Following a few more failed attempts to reach hyper-speed, a glimmer of hope appears. Buzz has finally found a crew as determined as him to complete his mission. This crew includes Alisha’s granddaughter, Izzy (Keke Palmer), Mo Morrison (Taika Waitit) and Darby Steel (Dale Soules). As Buzz soon discovers, though, this crew isn’t exactly like his old Space Ranger peers – or even trained.
In order to right his past wrongs and finally return home, Buzz will have to make do with his ragtag crew, and brilliant and loyal feline robot (the star of the show) in Sox (Peter Sohn), to complete his mission. All the while, trying to keep himself and his crew alive from the towering Emperor Zurg (James Brolin), seemingly looking to destroy Buzz every chance he gets.

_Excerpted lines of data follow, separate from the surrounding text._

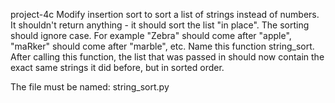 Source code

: project-4c
Modify insertion sort to sort a list of strings instead of numbers. It shouldn't return anything - it should sort the list "in place". The sorting should ignore case. For example "Zebra" should come after "apple", "maRker" should come after "marble", etc. Name this function string_sort. After calling this function, the list that was passed in should now contain the exact same strings it did before, but in sorted order.

The file must be named: string_sort.py
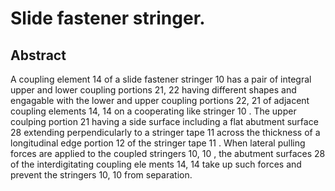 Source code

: # Slide fastener stringer.

## Abstract
A coupling element 14 of a slide fastener stringer 10 has a pair of integral upper and lower coupling portions 21, 22 having different shapes and engagable with the lower and upper coupling portions 22, 21 of adjacent coupling elements 14, 14 on a cooperating like stringer 10 . The upper coulping portion 21 having a side surface including a flat abutment surface 28 extending perpendicularly to a stringer tape 11 across the thickness of a longitudinal edge portion 12 of the stringer tape 11 . When lateral pulling forces are applied to the coupled stringers 10, 10 , the abutment surfaces 28 of the interdigitating coupling ele ments 14, 14 take up such forces and prevent the stringers 10, 10 from separation. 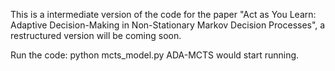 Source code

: This is a intermediate version of the code for the paper "Act as You Learn: Adaptive Decision-Making in Non-Stationary Markov Decision Processes", a restructured version will be coming soon.

Run the code:
python mcts_model.py
ADA-MCTS would start running.

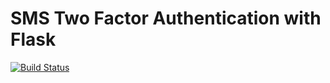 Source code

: # SMS Two Factor Authentication with Flask
[![Build Status](https://travis-ci.org/TwilioDevEd/sms2fa-flask.svg?branch=master)](https://travis-ci.org/TwilioDevEd/sms2fa-flask)
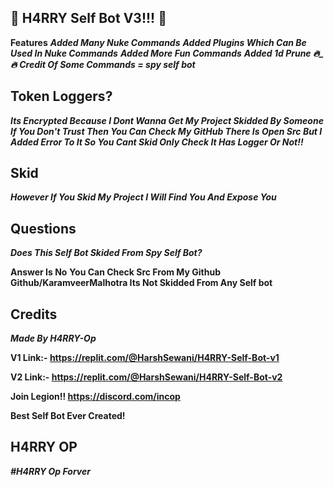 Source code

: ## 🚨 H4RRY Self Bot V3!!! 🚨

**Features**
***Added Many Nuke Commands***
***Added Plugins Which Can Be Used In Nuke Commands***
***Added More Fun Commands***
***Added 1d Prune 🔥_🔥***
***Credit Of Some Commands = spy self bot***

## Token Loggers?

***Its Encrypted Because I Dont Wanna Get My Project Skidded By Someone***
***If You Don't Trust Then You Can Check My GitHub There Is Open Src But I Added Error To It So You Cant Skid Only Check It Has Logger Or Not!!***

## Skid 

***However If You Skid My Project I Will Find You And Expose You***

## Questions

***Does This Self Bot Skided From Spy Self Bot?***

**Answer Is No** **You Can Check Src From My Github Github/KaramveerMalhotra Its Not Skidded From Any Self bot**

## Credits

***Made By H4RRY-Op***

**V1 Link:- https://replit.com/@HarshSewani/H4RRY-Self-Bot-v1**

**V2 Link:- https://replit.com/@HarshSewani/H4RRY-Self-Bot-v2**

**Join Legion!! https://discord.com/incop**

**Best Self Bot Ever Created!**


## H4RRY OP 

***#H4RRY Op Forver***
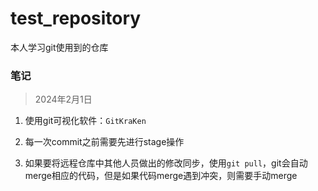 # test_repository

本人学习git使用到的仓库
### 笔记

>  2024年2月1日

1. 使用git可视化软件：`GitKraKen`

2. 每一次commit之前需要先进行stage操作

3. 如果要将远程仓库中其他人员做出的修改同步，使用`git pull`，git会自动merge相应的代码，但是如果代码merge遇到冲突，则需要手动merge
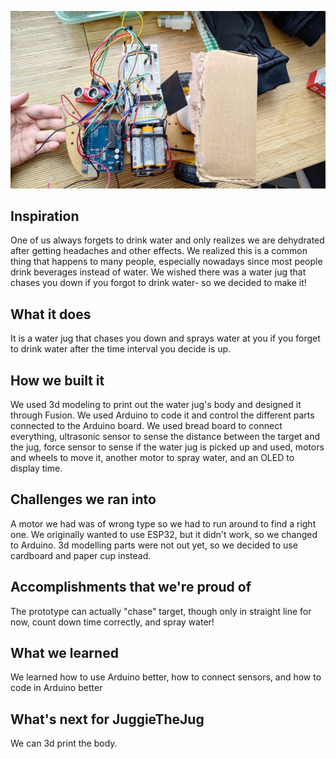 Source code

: ![alt text](https://raw.githubusercontent.com/KaedeKagami86/JuggieTheJug/main/picture/prototype_view_1.jpg)
## Inspiration
One of us always forgets to drink water and only realizes we are dehydrated after getting headaches and other effects. We realized this is a common thing that happens to many people, especially nowadays since most people drink beverages instead of water. We wished there was a water jug that chases you down if you forgot to drink water- so we decided to make it!

## What it does
It is a water jug that chases you down and sprays water at you if you forget to drink water after the time interval you decide is up.

## How we built it
We used 3d modeling to print out the water jug's body and designed it through Fusion. We used Arduino to code it and control the different parts connected to the Arduino board. We used bread board to connect everything, ultrasonic sensor to sense the distance between the target and the jug, force sensor to sense if the water jug is picked up and used, motors and wheels to move it, another motor to spray water, and an OLED to display time.

## Challenges we ran into
A motor we had was of wrong type so we had to run around to find a right one. We originally wanted to use ESP32, but it didn't work, so we changed to Arduino. 3d modelling parts were not out yet, so we decided to use cardboard and paper cup instead.

## Accomplishments that we're proud of
The prototype can actually "chase" target, though only in straight line for now, count down time correctly, and spray water!

## What we learned
We learned how to use Arduino better, how to connect sensors, and how to code in Arduino better

## What's next for JuggieTheJug
We can 3d print the body.

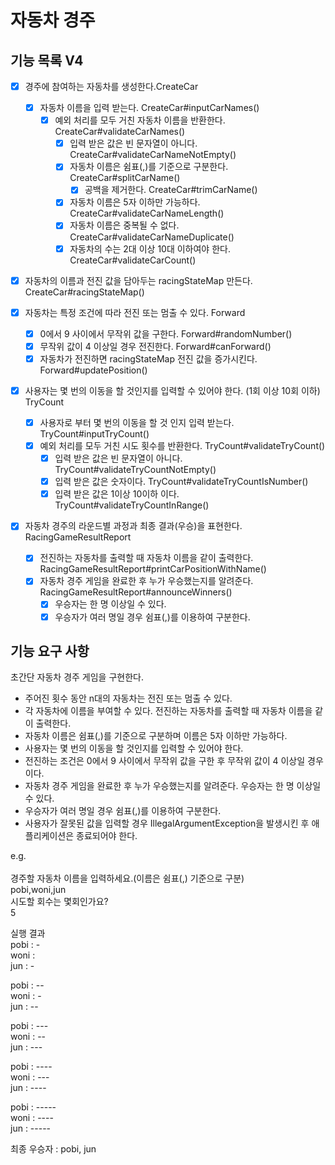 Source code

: # 자동차 경주

## 기능 목록 V4

- [x] 경주에 참여하는 자동차를 생성한다.CreateCar
  - [x] 자동차 이름을 입력 받는다. CreateCar#inputCarNames()
    - [x] 예외 처리를 모두 거친 자동차 이름을 반환한다. CreateCar#validateCarNames()
      - [x] 입력 받은 값은 빈 문자열이 아니다. CreateCar#validateCarNameNotEmpty()
      - [x] 자동차 이름은 쉼표(,)를 기준으로 구분한다. CreateCar#splitCarName()
        - [x] 공백을 제거한다. CreateCar#trimCarName()
      - [x] 자동차 이름은 5자 이하만 가능하다. CreateCar#validateCarNameLength() 
      - [x] 자동차 이름은 중복될 수 없다. CreateCar#validateCarNameDuplicate()
      - [x] 자동차의 수는 2대 이상 10대 이하여야 한다. CreateCar#validateCarCount()
- [x] 자동차의 이름과 전진 값을 담아두는 racingStateMap 만든다. CreateCar#racingStateMap()

-[x] 자동차는 특정 조건에 따라 전진 또는 멈출 수 있다. Forward
  - [x] 0에서 9 사이에서 무작위 값을 구한다. Forward#randomNumber()
  - [x] 무작위 값이 4 이상일 경우 전진한다. Forward#canForward()
  - [x] 자동차가 전진하면 racingStateMap 전진 값을 증가시킨다. Forward#updatePosition()

- [x] 사용자는 몇 번의 이동을 할 것인지를 입력할 수 있어야 한다. (1회 이상 10회 이하) TryCount
  - [x] 사용자로 부터 몇 번의 이동을 할 것 인지 입력 받는다. TryCount#inputTryCount()
  - [x] 예외 처리를 모두 거친 시도 횟수를 반환한다. TryCount#validateTryCount()
    - [x] 입력 받은 값은 빈 문자열이 아니다. TryCount#validateTryCountNotEmpty()
    - [x] 입력 받은 값은 숫자이다. TryCount#validateTryCountIsNumber()
    - [x] 입력 받은 값은 1이상 10이하 이다. TryCount#validateTryCountInRange()

- [x] 자동차 경주의 라운드별 과정과 최종 결과(우승)을 표현한다. RacingGameResultReport
  - [x] 전진하는 자동차를 출력할 때 자동차 이름을 같이 출력한다. RacingGameResultReport#printCarPositionWithName()
  - [x] 자동차 경주 게임을 완료한 후 누가 우승했는지를 알려준다. RacingGameResultReport#announceWinners()
    - [x] 우승자는 한 명 이상일 수 있다. 
    - [x] 우승자가 여러 명일 경우 쉼표(,)를 이용하여 구분한다. 

## 기능 요구 사항

초간단 자동차 경주 게임을 구현한다.

- 주어진 횟수 동안 n대의 자동차는 전진 또는 멈출 수 있다.
- 각 자동차에 이름을 부여할 수 있다. 전진하는 자동차를 출력할 때 자동차 이름을 같이 출력한다.
- 자동차 이름은 쉼표(,)를 기준으로 구분하며 이름은 5자 이하만 가능하다.
- 사용자는 몇 번의 이동을 할 것인지를 입력할 수 있어야 한다.
- 전진하는 조건은 0에서 9 사이에서 무작위 값을 구한 후 무작위 값이 4 이상일 경우이다.
- 자동차 경주 게임을 완료한 후 누가 우승했는지를 알려준다. 우승자는 한 명 이상일 수 있다.
- 우승자가 여러 명일 경우 쉼표(,)를 이용하여 구분한다.
- 사용자가 잘못된 값을 입력할 경우 IllegalArgumentException을 발생시킨 후 애플리케이션은 종료되어야 한다.

e.g. <br/><br/>
경주할 자동차 이름을 입력하세요.(이름은 쉼표(,) 기준으로 구분) <br/>
pobi,woni,jun <br/>
시도할 회수는 몇회인가요? <br/>
5 <br/>

실행 결과 <br/>
pobi : - <br/>
woni : <br/>
jun : - <br/>

pobi : -- <br/>
woni : - <br/>
jun : -- <br/>

pobi : --- <br/>
woni : -- <br/>
jun : --- <br/>

pobi : ---- <br/>
woni : --- <br/>
jun : ---- <br/>

pobi : ----- <br/>
woni : ---- <br/>
jun : ----- <br/>

최종 우승자 : pobi, jun
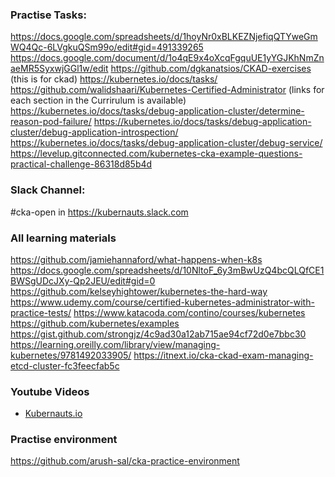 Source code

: ### Practise Tasks:
https://docs.google.com/spreadsheets/d/1hoyNr0xBLKEZNjefiqQTYweGmWQ4Qc-6LVgkuQSm99o/edit#gid=491339265
https://docs.google.com/document/d/1o4qE9x4oXcqFgquUE1yYGJKhNmZnaeMR5SyxwjGGl1w/edit
https://github.com/dgkanatsios/CKAD-exercises (this is for ckad)
https://kubernetes.io/docs/tasks/
https://github.com/walidshaari/Kubernetes-Certified-Administrator (links for each section in the Currirulum is available)
https://kubernetes.io/docs/tasks/debug-application-cluster/determine-reason-pod-failure/
https://kubernetes.io/docs/tasks/debug-application-cluster/debug-application-introspection/
https://kubernetes.io/docs/tasks/debug-application-cluster/debug-service/
https://levelup.gitconnected.com/kubernetes-cka-example-questions-practical-challenge-86318d85b4d

### Slack Channel:
#cka-open in https://kubernauts.slack.com 


### All learning materials
https://github.com/jamiehannaford/what-happens-when-k8s
https://docs.google.com/spreadsheets/d/10NltoF_6y3mBwUzQ4bcQLQfCE1BWSgUDcJXy-Qp2JEU/edit#gid=0
https://github.com/kelseyhightower/kubernetes-the-hard-way
https://www.udemy.com/course/certified-kubernetes-administrator-with-practice-tests/
https://www.katacoda.com/contino/courses/kubernetes
https://github.com/kubernetes/examples
https://gist.github.com/strongjz/4c9ad30a12ab715ae94cf72d0e7bbc30
https://learning.oreilly.com/library/view/managing-kubernetes/9781492033905/
https://itnext.io/cka-ckad-exam-managing-etcd-cluster-fc3feecfab5c

### Youtube Videos
- [Kubernauts.io](https://www.youtube.com/channel/UC5NDQ4F0JPQozyqnh1mghHQ/videos)

### Practise environment
https://github.com/arush-sal/cka-practice-environment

Perhaps the biggest problem with “Lightyear,” despite the out-of-this-world computer animation we’ve come to expect from Pixar, is the film doesn’t do anything spectacularly. The action, humor and plot are all too comfortable being mediocre at best; nor does the film tug at our hearts like so many previous Pixar films.

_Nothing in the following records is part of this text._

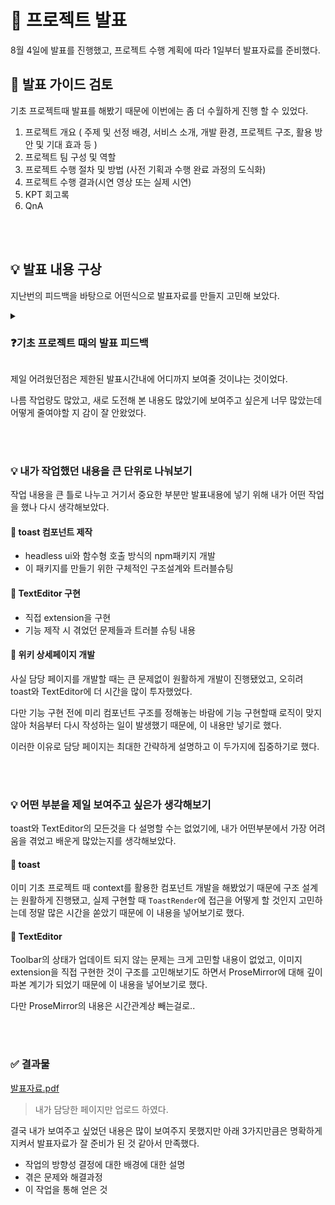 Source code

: # 📝 프로젝트 발표

8월 4일에 발표를 진행했고, 프로젝트 수행 계획에 따라 1일부터 발표자료를 준비했다.

## 📜 발표 가이드 검토

기초 프로젝트때 발표를 해봤기 때문에 이번에는 좀 더 수월하게 진행 할 수 있었다.

1. 프로젝트 개요 ( 주제 및 선정 배경, 서비스 소개, 개발 환경, 프로젝트 구조, 활용 방안 및 기대 효과 등 )
2. 프로젝트 팀 구성 및 역할
3. 프로젝트 수행 절차 및 방법 (사전 기획과 수행 완료 과정의 도식화)
4. 프로젝트 수행 결과(시연 영상 또는 실제 시연)
5. KPT 회고록
6. QnA

<br></br>

## 💡 발표 내용 구상

지난번의 피드백을 바탕으로 어떤식으로 발표자료를 만들지 고민해 보았다.

<details>

<summary><h3>❓기초 프로젝트 때의 발표 피드백</h3></summary>

- 주강사님은 어떤 내용을 듣고싶어 하실까?
- 다른 조원들은 어떤 내용을 듣고 싶어할까?
- 같은 주제를 선택한 다른 조원들이 어떤 내용을 궁금해할까?

<br></br>

### 💡 어떤 기술을 선택할 때 그 이유와 장점 등을 생각해보기

- 직접 구현하지 않고 라이브러리를 선택한 이유?
=> 개발 리소스를 많이 차지함, 프로젝트 기간이 짧음 등등...

- 어떤 라이브러리를 선택했을때 여러 라이브러리 중 왜 이걸 선택했는가?
=> 다른 라이브러리들에 비해 React와 호환성이 좋음, 유지보수가 잘됨 등등...

- 기본적인 요구사항에 어떤 추가기능을 왜 어떻게 적용했는가?
=> 사용자에게 더 다양한 경험 제공 등등...

- 컨벤션을 설정하는데 많은 투자를 했는데 왜 그렇게 자세하게 적용했는지?
=> 작업 통일성을 지키기 위한 점, 그리고 지키면 뭐가 좋은지 등등...

- 첫 팀프로젝트를 진행하면서 어려웠떤점? 어떻게 해결했는지?
=> Trouble Shooting에 대해 자세히 기록해보기

<br></br>

### 💡 발표를 듣는 사람에 대해 생각해보기
프로젝트를 진행하면서 고객 페르소나에 대해 깊게 고민해봐야 프로젝트의 방향성이 결정되는 것처럼, 발표를 할 때도 청자에 대해 깊게 고민해봐야 발표의 방향성이 결정된다.

---
<br></br>

</details>

제일 어려웠던점은 제한된 발표시간내에 어디까지 보여줄 것이냐는 것이었다.

나름 작업량도 많았고, 새로 도전해 본 내용도 많았기에 보여주고 싶은게 너무 많았는데 어떻게 줄여야할 지 감이 잘 안왔었다.

<br></br>

### 💡 내가 작업했던 내용을 큰 단위로 나눠보기

작업 내용을 큰 틀로 나누고 거기서 중요한 부분만 발표내용에 넣기 위해 내가 어떤 작업을 했나 다시 생각해보았다.

#### 🧩 toast 컴포넌트 제작
- headless ui와 함수형 호출 방식의 npm패키지 개발
- 이 패키지를 만들기 위한 구체적인 구조설계와 트러블슈팅

#### 🧩 TextEditor 구현
- 직접 extension을 구현
- 기능 제작 시 겪었던 문제들과 트러블 슈팅 내용

#### 🧩 위키 상세페이지 개발

사실 담당 페이지를 개발할 때는 큰 문제없이 원활하게 개발이 진행됐었고, 오히려 toast와 TextEditor에 더 시간을 많이 투자했었다.

다만 기능 구현 전에 미리 컴포넌트 구조를 정해놓는 바람에 기능 구현할때 로직이 맞지 않아 처음부터 다시 작성하는 일이 발생했기 때문에, 이 내용만 넣기로 했다.

이러한 이유로 담당 페이지는 최대한 간략하게 설명하고 이 두가지에 집중하기로 했다.

<br></br>

### 💡 어떤 부분을 제일 보여주고 싶은가 생각해보기

toast와 TextEditor의 모든것을 다 설명할 수는 없었기에, 내가 어떤부분에서 가장 어려움을 겪었고 배운게 많았는지를 생각해보았다.

#### 🧩 toast
이미 기초 프로젝트 때 context를 활용한 컴포넌트 개발을 해봤었기 때문에 구조 설계는 원활하게 진행됐고, 실제 구현할 때 `ToastRender`에 접근을 어떻게 할 것인지 고민하는데 정말 많은 시간을 쏟았기 때문에 이 내용을 넣어보기로 했다.

#### 🧩 TextEditor
Toolbar의 상태가 업데이트 되지 않는 문제는 크게 고민할 내용이 없었고, 이미지 extension을 직접 구현한 것이 구조를 고민해보기도 하면서 ProseMirror에 대해 깊이 파본 계기가 되었기 때문에 이 내용을 넣어보기로 했다.

다만 ProseMirror의 내용은 시간관계상 빼는걸로..

<br></br>

### ✅ 결과물

[발표자료.pdf](https://github.com/user-attachments/files/21681416/3.pdf)
> 내가 담당한 페이지만 업로드 하였다.

결국 내가 보여주고 싶었던 내용은 많이 보여주지 못했지만 아래 3가지만큼은 명확하게 지켜서 발표자료가 잘 준비가 된 것 같아서 만족했다.

- 작업의 방향성 결정에 대한 배경에 대한 설명
- 겪은 문제와 해결과정
- 이 작업을 통해 얻은 것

Instead of aiming to “Infinity and Beyond,” the film too often aims for the movie theater’s ceiling. With much to see but little to feel, we don’t have that same sense of awe from a franchise that captured many of our hearts and imaginations.
“Lightyear” certainly has its moments. The lovable Sox will be adored even by the staunchest of cat despisers. And Chris Evans, no stranger to playing a hero, clearly distinguishes himself and his iconic character from Tim Allen’s version in the “Toy Story” films.
With a convoluted film concept, “Lightyear” will not lift off like the films that came before it. But for a lazy Sunday afternoon, it’s quality family entertainment that starts and lands in a breeze.
Blake Kavan works for a technology company in Fremont, NE. In his spare time, he loves to watch and write about movies, primarily of the action and thriller genres. He will contribute reviews for movie enthusiasts to read and enjoy for major motion pictures released. Blake can be reached at email@example.com.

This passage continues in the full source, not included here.